--- START ---
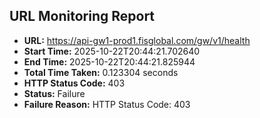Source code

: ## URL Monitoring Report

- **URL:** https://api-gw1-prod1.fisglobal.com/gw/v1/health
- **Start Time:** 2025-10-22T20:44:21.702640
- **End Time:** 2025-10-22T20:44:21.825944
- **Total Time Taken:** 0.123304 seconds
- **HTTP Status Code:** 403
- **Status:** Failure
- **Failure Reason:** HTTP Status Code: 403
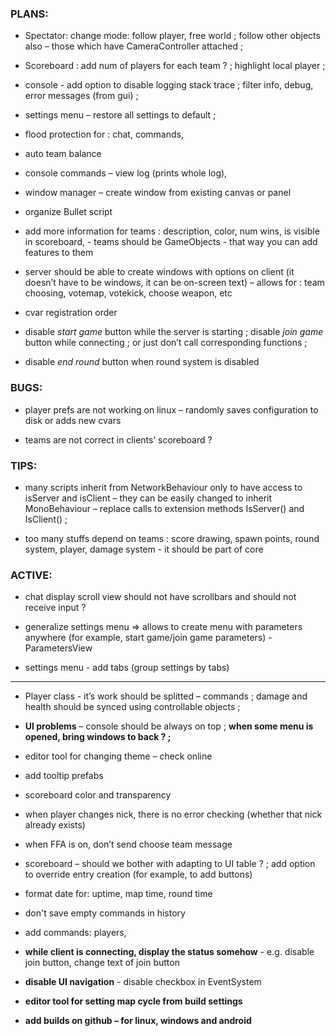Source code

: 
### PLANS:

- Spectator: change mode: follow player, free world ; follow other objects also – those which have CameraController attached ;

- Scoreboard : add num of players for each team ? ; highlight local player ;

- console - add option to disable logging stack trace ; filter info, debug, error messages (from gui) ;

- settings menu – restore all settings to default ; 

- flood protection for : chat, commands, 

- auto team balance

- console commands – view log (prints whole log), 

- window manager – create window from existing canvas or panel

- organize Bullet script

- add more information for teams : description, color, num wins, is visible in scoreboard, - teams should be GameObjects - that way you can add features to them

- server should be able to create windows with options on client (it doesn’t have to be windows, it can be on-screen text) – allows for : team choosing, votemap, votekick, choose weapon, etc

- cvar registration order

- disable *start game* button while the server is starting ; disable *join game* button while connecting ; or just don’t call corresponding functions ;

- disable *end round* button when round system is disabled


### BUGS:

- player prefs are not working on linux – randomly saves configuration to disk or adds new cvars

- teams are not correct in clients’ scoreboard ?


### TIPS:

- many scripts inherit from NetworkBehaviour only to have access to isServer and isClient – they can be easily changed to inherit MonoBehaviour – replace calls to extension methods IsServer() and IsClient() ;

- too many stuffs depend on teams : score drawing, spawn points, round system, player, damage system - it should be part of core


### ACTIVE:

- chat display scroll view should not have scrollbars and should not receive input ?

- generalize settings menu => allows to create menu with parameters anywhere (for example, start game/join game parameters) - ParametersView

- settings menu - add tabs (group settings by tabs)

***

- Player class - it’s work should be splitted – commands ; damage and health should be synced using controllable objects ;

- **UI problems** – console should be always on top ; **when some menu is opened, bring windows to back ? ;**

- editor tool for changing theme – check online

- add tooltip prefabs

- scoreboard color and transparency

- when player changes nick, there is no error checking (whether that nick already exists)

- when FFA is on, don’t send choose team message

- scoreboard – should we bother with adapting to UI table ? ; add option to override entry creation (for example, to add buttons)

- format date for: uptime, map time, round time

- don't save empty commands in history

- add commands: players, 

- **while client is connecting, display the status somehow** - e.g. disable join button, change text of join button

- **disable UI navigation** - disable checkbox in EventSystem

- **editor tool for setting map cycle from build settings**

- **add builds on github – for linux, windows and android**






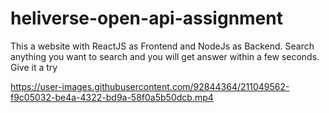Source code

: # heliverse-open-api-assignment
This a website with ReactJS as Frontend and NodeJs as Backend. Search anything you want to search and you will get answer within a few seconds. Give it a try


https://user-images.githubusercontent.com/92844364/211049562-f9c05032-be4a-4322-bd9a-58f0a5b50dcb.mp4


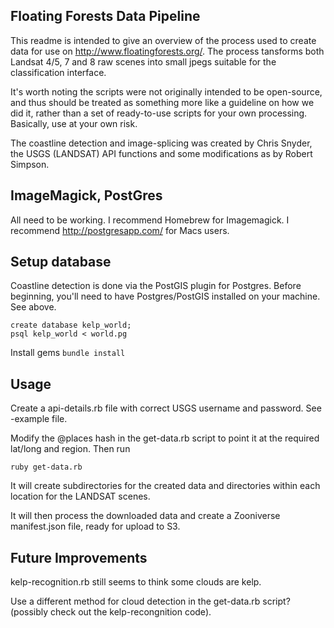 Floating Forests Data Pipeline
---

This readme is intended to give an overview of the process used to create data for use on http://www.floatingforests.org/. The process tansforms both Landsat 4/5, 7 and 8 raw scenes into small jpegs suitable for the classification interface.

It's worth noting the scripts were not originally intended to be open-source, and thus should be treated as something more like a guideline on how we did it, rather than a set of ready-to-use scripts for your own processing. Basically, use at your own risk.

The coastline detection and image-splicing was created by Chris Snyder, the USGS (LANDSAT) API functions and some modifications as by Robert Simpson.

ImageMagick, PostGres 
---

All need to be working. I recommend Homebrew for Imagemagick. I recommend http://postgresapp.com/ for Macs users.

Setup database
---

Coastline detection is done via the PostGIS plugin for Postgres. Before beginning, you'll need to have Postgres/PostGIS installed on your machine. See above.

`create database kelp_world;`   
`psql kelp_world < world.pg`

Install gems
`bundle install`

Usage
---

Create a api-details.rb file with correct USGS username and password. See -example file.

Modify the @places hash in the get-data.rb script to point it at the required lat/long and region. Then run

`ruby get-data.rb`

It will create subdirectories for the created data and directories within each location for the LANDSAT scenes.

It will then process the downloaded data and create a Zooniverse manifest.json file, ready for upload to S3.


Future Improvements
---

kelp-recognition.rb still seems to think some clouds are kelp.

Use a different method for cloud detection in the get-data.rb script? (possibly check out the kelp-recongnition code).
--- END ---
WHAT IS EXPECTED:
Quote the listing above, but only from the line that shows "- player prefs" through the line that shows "- many scripts".

FINAL ANSWER:
- player prefs are not working on linux – randomly saves configuration to disk or adds new cvars

- teams are not correct in clients’ scoreboard ?


### TIPS:

- many scripts inherit from NetworkBehaviour only to have access to isServer and isClient – they can be easily changed to inherit MonoBehaviour – replace calls to extension methods IsServer() and IsClient() ;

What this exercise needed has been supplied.